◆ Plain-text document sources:

"""

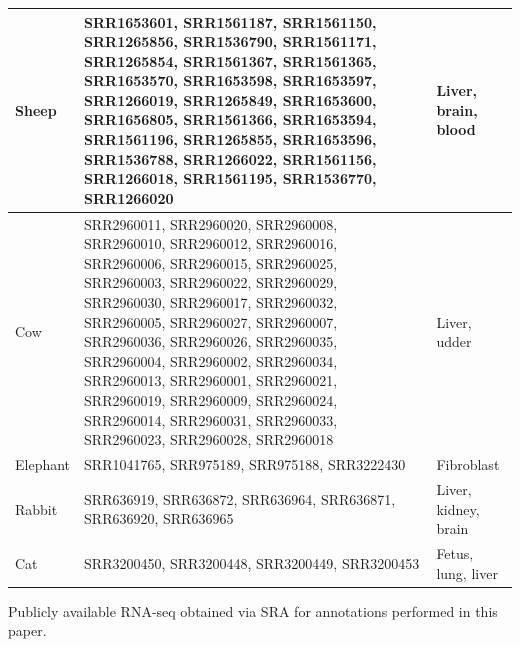 \begin{center}
\begin{longtable}{|p{}|p{}|p{}|}
Sheep   & SRR1653601, SRR1561187, SRR1561150, SRR1265856, SRR1536790, SRR1561171, SRR1265854, SRR1561367, SRR1561365, SRR1653570, SRR1653598, SRR1653597, SRR1266019, SRR1265849, SRR1653600, SRR1656805, SRR1561366, SRR1653594, SRR1561196, SRR1265855, SRR1653596, SRR1536788, SRR1266022, SRR1561156, SRR1266018, SRR1561195, SRR1536770, SRR1266020                                                 &   Liver, brain, blood                                                          \\ \hline
Cow    & SRR2960011, SRR2960020, SRR2960008, SRR2960010, SRR2960012, SRR2960016, SRR2960006, SRR2960015, SRR2960025, SRR2960003, SRR2960022, SRR2960029, SRR2960030, SRR2960017, SRR2960032, SRR2960005, SRR2960027, SRR2960007, SRR2960036, SRR2960026, SRR2960035, SRR2960004, SRR2960002, SRR2960034, SRR2960013, SRR2960001, SRR2960021, SRR2960019, SRR2960009, SRR2960024, SRR2960014, SRR2960031, SRR2960033, SRR2960023, SRR2960028, SRR2960018 &  Liver, udder                                                          \\ \hline
Elephant & SRR1041765, SRR975189, SRR975188, SRR3222430                                                                                                                                                                                                  &    Fibroblast                                                        \\ \hline
Rabbit  & SRR636919, SRR636872, SRR636964, SRR636871, SRR636920, SRR636965                                                                                                                                                                                        &     Liver, kidney, brain                                                       \\ \hline
Cat    & SRR3200450, SRR3200448, SRR3200449, SRR3200453                                                                                                                                                                                                 &   Fetus, lung, liver                            \\ \hline              
\end{longtable}
Publicly available RNA-seq obtained via SRA for annotations performed in this paper. 
\end{center}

"""

◆ PROBLEM STATEMENT:
Without the pictures, give back every record precisely as shown.

◆ RESULT BELOW:
 \begin{center}
\begin{longtable}{|p{}|p{}|p{}|}
Sheep   & SRR1653601, SRR1561187, SRR1561150, SRR1265856, SRR1536790, SRR1561171, SRR1265854, SRR1561367, SRR1561365, SRR1653570, SRR1653598, SRR1653597, SRR1266019, SRR1265849, SRR1653600, SRR1656805, SRR1561366, SRR1653594, SRR1561196, SRR1265855, SRR1653596, SRR1536788, SRR1266022, SRR1561156, SRR1266018, SRR1561195, SRR1536770, SRR1266020                                                 &   Liver, brain, blood                                                          \\ \hline
Cow    & SRR2960011, SRR2960020, SRR2960008, SRR2960010, SRR2960012, SRR2960016, SRR2960006, SRR2960015, SRR2960025, SRR2960003, SRR2960022, SRR2960029, SRR2960030, SRR2960017, SRR2960032, SRR2960005, SRR2960027, SRR2960007, SRR2960036, SRR2960026, SRR2960035, SRR2960004, SRR2960002, SRR2960034, SRR2960013, SRR2960001, SRR2960021, SRR2960019, SRR2960009, SRR2960024, SRR2960014, SRR2960031, SRR2960033, SRR2960023, SRR2960028, SRR2960018 &  Liver, udder                                                          \\ \hline
Elephant & SRR1041765, SRR975189, SRR975188, SRR3222430                                                                                                                                                                                                  &    Fibroblast                                                        \\ \hline
Rabbit  & SRR636919, SRR636872, SRR636964, SRR636871, SRR636920, SRR636965                                                                                                                                                                                        &     Liver, kidney, brain                                                       \\ \hline
Cat    & SRR3200450, SRR3200448, SRR3200449, SRR3200453                                                                                                                                                                                                 &   Fetus, lung, liver                            \\ \hline              
\end{longtable}
Publicly available RNA-seq obtained via SRA for annotations performed in this paper. 
\end{center}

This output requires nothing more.